Tuesday afternoon I felt like taking a walk. I thought that a storm might be coming, and the atmospheric conditions which bring on such an intuition tend to make me restless. I didn’t have to worry about making a palatable meal because I had food already cooked. Since Bisbee is located in a steep-sided canyon I couldn’t see much of the horizon, but I noticed that the sky was looking quite dark towards the south.
I thought that gaining a vantage point way up on the canyon slope might provide me with some good photos of the approaching storm. I drove up Tombstone Canyon (Bisbee’s main drag) a ways and headed up the opposite side of the canyon on Moon Canyon Road. That road is perched halfway up the canyon side. I could park near a trail-head, and from there I could walk up to a high point from which, with any luck, I’d have a good view of an approaching storm. What could possibly go wrong?
Such a nice view of Bisbee with ominous lightning-dissected dark clouds in the background! The storm didn’t seem to be moving in too fast. I shot some photos along the trail; here’s one of an insect-eye view along the stem of a Strap-leaved Morning Glory, with the angled leaves forming twin palisades:
This species is just beginning its blooming period; here’s the lone open blossom I saw:
The sky was becoming dramatic and I began to think about turning back:
I noticed a nice schist outcropping near the top which looked to be a good place to sit and take some more photos. I went off the trail and was nearly to the outcrop when the breeze picked up and rain began to fall. Change of plans!
The rain became heavier and visibility was poor. I realized that I was unlikely to find the trail again. I knew that if I kept descending I’d surely get back to Moon Canyon Road, where my truck awaited me. By this time I was soaked and my main priorities were keeping my camera dry and not stumbling and falling.

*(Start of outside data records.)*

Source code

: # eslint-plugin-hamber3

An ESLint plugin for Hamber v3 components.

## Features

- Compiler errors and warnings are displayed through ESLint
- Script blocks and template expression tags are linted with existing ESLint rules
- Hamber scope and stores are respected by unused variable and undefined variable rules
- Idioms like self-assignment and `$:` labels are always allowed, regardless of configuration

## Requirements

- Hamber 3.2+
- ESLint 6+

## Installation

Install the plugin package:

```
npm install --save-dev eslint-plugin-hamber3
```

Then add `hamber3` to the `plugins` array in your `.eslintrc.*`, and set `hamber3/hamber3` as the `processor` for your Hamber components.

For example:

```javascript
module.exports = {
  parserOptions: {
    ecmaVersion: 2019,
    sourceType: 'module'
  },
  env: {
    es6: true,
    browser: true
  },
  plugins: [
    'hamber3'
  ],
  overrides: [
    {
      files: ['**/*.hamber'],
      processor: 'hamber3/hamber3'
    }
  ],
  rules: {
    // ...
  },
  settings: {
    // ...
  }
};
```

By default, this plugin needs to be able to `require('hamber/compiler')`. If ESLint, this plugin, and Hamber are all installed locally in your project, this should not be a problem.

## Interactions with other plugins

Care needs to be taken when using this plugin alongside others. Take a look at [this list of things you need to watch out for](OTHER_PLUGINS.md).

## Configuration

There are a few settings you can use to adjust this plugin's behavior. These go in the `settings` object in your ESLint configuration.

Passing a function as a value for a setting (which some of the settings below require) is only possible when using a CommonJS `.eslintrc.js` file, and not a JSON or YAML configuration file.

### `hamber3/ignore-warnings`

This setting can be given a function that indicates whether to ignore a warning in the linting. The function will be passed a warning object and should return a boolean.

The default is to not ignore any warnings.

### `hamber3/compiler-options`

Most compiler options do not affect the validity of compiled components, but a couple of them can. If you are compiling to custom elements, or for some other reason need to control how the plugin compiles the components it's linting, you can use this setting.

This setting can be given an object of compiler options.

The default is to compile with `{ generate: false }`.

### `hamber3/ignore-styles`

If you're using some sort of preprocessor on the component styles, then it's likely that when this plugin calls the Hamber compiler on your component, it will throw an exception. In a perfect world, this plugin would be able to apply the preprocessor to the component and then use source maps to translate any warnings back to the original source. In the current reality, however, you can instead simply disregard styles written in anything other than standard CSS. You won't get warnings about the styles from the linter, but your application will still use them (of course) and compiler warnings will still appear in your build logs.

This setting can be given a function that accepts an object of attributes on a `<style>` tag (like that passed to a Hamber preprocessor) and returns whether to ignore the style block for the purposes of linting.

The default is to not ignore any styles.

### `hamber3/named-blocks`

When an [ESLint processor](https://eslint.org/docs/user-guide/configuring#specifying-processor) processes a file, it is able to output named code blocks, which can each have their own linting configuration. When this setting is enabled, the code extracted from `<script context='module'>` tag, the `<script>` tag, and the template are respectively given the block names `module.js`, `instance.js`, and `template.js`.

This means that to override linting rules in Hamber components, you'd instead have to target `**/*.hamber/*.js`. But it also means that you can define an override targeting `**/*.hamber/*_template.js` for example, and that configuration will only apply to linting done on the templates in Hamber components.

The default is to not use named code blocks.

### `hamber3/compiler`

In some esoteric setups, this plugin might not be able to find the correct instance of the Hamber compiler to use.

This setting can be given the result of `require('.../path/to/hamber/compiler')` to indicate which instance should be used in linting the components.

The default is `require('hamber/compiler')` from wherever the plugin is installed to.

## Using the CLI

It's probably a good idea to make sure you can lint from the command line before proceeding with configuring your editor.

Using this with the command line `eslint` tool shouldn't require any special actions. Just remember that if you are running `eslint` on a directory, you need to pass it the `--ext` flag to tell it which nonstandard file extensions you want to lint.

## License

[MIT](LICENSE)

The prime thing to remember when attempting to go down a steep canyon slope, its surface strewn with loose scree, is that you just can’t hurry. I really wished that I had thought to bring a walking stick, as a third leg can be a big help on those steep slopes.

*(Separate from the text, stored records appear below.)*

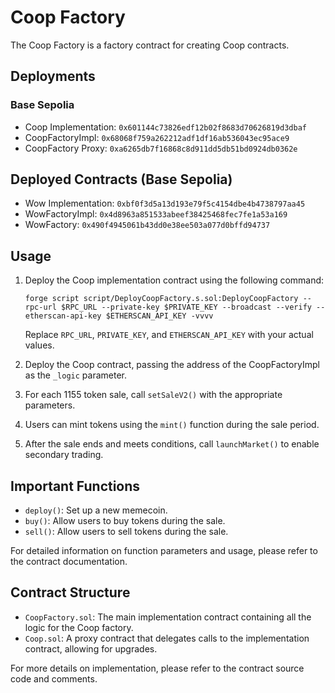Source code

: # Coop Factory

The Coop Factory is a factory contract for creating Coop contracts.

## Deployments

### Base Sepolia

- Coop Implementation: `0x601144c73826edf12b02f8683d70626819d3dbaf`
- CoopFactoryImpl: `0x68068f759a262212adf1df16ab536043ec95ace9`
- CoopFactory Proxy: `0xa6265db7f16868c8d911dd5db51bd0924db0362e`

## Deployed Contracts (Base Sepolia)

- Wow Implementation: `0xbf0f3d5a13d193e79f5c4154dbe4b4738797aa45`
- WowFactoryImpl: `0x4d8963a851533abeef38425468fec7fe1a53a169`
- WowFactory: `0x490f4945061b43dd0e38ee503a077d0bffd94737`

## Usage

1. Deploy the Coop implementation contract using the following command:

   ```
   forge script script/DeployCoopFactory.s.sol:DeployCoopFactory --rpc-url $RPC_URL --private-key $PRIVATE_KEY --broadcast --verify --etherscan-api-key $ETHERSCAN_API_KEY -vvvv
   ```

   Replace `RPC_URL`, `PRIVATE_KEY`, and `ETHERSCAN_API_KEY` with your actual values.

2. Deploy the Coop contract, passing the address of the CoopFactoryImpl as the `_logic` parameter.
3. For each 1155 token sale, call `setSaleV2()` with the appropriate parameters.
4. Users can mint tokens using the `mint()` function during the sale period.
5. After the sale ends and meets conditions, call `launchMarket()` to enable secondary trading.

## Important Functions

- `deploy()`: Set up a new memecoin.
- `buy()`: Allow users to buy tokens during the sale.
- `sell()`: Allow users to sell tokens during the sale.

For detailed information on function parameters and usage, please refer to the contract documentation.

## Contract Structure

- `CoopFactory.sol`: The main implementation contract containing all the logic for the Coop factory.
- `Coop.sol`: A proxy contract that delegates calls to the implementation contract, allowing for upgrades.

For more details on implementation, please refer to the contract source code and comments.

I glanced back towards the approaching storm just once during my descent. It was a chilling sight; a wall of heavy rain was inexorably approaching down the canyon. I got to my truck, and as I fumbled with my truck’s key the real rain hit. Such tumult! My glasses were fogged up as I started the engine and I fired up the defroster so I could see out the window. Brilliant lightning flashed simultaneously with the thunder, and I realized that those lightning bolts were striking up on the slopes where I had been just moments before.
I couldn’t see well enough to safely get my truck turned around. Moon Canyon Road is narrow, and the downhill side is a steep drop-off into a sub-canyon. After a few minutes the rain abated a bit, I got turned around, and on my way down to Tombstone Canyon Road I drove through five newly-formed streams. The rain washes down those canyon slopes so quickly!
A couple more photos, taken just before the rain began to fall:
An exciting evening indeed, but I was very content to witness the remainder of the storm from my apartment haven on Brophy Street.